As we face unprecedented changes to higher education in the UK, and to be more precise, the withdrawal of state funding for public education and the increasing privatisation of the University, maintaining a space for politically and theoretically oriented considerations of law, state, economy, and society becomes ever more important. The colonisation of ‘life itself’ by market forces threatens the degradation of our social and political environments at an ever increasing speed. The cuts to the funding of education are of course, one part of a sustained attack on what remains of the welfare state, and of the public sector more generally. We know that the cuts will have a greater impact on women than men, and are already affecting vulnerable groups such as single mothers, those living with disabilities, migrants and refugees, and many others.

Whether it be analyses of the role of immaterial labour in the biopolitical reproduction of capitalist relations, or the ways in which the racial continually reappears in ongoing colonial and post-colonial formations, or more simply, the ways in which power operates to produce, inhibit, or transform political subjectivity, feminist theory has been and continues to be an indispensable intellectual resource and political toolkit for thinking through the violence of the everyday. Feminist Legal Studies provides a space for critical reflection of the ways in which legal and political structures, networks, and attitudes rely on, produce, and perform gender, race, sexuality, class hierarchies, and a range of other phenomena.

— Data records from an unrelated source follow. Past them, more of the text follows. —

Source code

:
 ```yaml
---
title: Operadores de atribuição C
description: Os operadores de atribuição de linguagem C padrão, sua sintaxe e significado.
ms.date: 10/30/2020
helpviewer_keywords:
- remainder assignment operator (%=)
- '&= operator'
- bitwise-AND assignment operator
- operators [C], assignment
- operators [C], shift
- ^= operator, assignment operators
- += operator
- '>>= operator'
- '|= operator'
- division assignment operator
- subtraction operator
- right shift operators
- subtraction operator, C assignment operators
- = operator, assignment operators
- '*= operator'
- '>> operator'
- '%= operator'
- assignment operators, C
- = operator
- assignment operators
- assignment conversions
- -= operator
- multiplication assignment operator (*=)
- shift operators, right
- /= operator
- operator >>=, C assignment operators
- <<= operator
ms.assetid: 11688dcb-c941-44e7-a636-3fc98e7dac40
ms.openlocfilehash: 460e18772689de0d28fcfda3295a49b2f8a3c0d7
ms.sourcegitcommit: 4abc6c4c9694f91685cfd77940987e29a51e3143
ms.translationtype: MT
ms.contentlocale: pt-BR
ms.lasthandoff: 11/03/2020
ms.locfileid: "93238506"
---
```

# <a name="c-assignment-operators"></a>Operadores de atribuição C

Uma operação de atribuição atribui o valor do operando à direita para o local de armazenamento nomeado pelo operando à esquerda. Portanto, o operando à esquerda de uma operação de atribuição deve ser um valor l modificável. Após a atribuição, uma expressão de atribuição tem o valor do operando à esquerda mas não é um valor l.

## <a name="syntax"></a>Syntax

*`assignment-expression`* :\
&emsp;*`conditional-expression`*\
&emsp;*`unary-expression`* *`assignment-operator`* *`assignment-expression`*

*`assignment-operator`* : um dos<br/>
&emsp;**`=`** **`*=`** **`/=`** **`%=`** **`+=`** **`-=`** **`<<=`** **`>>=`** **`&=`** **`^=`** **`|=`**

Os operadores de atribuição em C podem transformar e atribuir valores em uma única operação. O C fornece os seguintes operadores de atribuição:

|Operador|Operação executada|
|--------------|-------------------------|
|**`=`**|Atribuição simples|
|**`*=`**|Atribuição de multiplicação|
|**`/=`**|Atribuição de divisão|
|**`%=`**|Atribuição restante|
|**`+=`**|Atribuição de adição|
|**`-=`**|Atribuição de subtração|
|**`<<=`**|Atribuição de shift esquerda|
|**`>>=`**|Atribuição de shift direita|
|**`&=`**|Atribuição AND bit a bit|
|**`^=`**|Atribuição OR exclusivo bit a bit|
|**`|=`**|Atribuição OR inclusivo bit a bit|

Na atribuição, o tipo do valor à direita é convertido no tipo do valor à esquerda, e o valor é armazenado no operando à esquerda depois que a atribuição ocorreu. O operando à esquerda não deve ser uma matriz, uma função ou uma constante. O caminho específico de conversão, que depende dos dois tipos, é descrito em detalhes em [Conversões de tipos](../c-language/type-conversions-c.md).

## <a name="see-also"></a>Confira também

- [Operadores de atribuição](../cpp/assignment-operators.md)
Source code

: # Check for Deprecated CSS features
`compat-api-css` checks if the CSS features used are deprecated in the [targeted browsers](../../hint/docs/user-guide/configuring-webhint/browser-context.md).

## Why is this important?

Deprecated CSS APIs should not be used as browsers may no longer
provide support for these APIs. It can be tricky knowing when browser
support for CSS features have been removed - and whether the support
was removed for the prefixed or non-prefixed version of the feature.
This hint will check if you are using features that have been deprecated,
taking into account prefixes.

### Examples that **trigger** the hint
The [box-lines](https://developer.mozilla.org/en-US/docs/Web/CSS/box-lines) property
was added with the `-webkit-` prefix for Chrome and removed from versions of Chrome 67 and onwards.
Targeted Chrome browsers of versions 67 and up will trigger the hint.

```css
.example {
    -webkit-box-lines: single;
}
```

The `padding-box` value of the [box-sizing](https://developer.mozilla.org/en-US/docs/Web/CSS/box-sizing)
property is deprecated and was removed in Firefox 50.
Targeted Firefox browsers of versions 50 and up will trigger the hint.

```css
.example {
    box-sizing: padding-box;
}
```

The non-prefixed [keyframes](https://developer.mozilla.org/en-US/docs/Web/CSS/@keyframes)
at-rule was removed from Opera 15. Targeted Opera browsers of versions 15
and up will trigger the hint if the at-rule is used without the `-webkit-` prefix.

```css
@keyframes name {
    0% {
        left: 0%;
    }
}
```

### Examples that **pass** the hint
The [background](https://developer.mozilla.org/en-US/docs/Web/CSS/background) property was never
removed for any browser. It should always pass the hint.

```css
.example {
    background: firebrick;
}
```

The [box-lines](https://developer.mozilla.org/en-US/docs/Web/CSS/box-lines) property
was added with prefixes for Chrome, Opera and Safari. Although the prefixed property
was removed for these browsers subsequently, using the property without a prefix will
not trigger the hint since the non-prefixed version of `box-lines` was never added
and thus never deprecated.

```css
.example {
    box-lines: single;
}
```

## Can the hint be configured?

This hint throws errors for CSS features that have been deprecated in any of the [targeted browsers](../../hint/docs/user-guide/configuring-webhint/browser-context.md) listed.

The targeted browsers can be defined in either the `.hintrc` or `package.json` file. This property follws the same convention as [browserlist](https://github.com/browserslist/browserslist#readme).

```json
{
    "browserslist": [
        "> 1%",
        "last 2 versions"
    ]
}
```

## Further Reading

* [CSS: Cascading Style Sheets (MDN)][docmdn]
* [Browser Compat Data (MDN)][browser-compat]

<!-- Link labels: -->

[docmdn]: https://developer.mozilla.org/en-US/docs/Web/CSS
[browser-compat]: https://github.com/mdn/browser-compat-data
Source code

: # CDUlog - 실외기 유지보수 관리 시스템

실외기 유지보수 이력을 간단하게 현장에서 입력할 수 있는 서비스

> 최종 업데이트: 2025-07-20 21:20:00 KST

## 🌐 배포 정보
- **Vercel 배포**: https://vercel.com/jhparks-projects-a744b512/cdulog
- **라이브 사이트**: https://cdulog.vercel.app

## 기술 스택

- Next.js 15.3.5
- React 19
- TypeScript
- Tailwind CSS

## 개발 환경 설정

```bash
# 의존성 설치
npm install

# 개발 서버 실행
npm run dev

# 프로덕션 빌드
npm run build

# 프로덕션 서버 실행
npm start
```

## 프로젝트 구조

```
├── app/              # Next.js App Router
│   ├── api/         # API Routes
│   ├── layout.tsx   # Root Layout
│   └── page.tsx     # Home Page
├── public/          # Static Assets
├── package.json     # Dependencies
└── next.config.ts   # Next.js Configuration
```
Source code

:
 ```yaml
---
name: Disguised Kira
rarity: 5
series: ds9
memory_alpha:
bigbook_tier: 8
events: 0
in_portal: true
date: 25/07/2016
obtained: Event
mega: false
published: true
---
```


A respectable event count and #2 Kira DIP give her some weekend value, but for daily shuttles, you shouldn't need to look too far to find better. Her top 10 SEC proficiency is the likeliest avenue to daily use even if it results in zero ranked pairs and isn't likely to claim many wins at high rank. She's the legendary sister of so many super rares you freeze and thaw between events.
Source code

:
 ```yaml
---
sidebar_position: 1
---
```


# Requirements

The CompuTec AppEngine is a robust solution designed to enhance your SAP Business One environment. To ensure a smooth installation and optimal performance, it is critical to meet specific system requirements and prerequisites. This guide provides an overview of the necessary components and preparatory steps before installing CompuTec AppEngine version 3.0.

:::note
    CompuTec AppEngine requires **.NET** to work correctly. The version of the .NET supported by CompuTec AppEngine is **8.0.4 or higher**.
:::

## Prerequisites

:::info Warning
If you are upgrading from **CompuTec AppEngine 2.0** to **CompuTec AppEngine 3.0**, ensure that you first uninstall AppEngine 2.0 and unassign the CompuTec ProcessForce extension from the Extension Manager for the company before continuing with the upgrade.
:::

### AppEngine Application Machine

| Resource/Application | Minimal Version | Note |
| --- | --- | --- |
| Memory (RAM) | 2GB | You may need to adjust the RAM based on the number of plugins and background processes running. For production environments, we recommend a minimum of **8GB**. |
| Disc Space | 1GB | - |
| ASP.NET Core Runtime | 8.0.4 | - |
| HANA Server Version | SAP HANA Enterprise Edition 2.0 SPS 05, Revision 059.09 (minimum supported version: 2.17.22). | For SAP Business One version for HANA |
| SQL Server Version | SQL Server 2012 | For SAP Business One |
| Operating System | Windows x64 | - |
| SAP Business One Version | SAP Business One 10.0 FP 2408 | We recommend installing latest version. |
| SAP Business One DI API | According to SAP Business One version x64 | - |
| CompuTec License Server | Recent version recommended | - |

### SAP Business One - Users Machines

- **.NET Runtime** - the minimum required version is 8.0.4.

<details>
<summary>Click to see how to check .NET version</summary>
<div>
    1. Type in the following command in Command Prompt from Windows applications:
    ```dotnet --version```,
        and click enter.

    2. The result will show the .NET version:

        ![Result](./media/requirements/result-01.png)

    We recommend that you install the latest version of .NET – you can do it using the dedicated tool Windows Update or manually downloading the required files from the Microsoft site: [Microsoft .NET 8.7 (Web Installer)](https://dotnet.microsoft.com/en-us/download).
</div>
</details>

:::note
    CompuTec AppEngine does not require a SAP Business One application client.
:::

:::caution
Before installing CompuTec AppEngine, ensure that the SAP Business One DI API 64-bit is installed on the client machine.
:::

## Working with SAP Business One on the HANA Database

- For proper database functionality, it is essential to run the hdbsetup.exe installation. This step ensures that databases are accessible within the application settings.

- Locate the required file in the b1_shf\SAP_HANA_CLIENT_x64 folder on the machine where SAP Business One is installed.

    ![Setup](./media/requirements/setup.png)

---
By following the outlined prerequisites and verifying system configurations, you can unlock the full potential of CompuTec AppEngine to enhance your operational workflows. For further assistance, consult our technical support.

In a time when the category ‘woman’ has been thoroughly deconstructed, sexuality de-reified, and most things once deemed to be factual and foundational proclaimed to be contingent and fluid, FLS embraces both cutting edge thought and a commitment to feminist politics- a politics always, and wonderfully, in a state of contestation. While different ways of being are translated into modes of organisation, spaces for radical thinking and political praxis squeezed by imperatives to demonstrate impact on and transferability to the market place, FLS strives to foster the work of scholars who trace, excavate and explain legal-political phenomena with a view to better understanding, and taking apart those well embedded apparatuses that feed off of and sustain patriarchy, racism, colonialism, zeno and homophobias, and able-ist discourses. It is with enthusiasm, creativity, and an attitude of risk that the editorial collective strives to continue fostering feminist theory and praxis.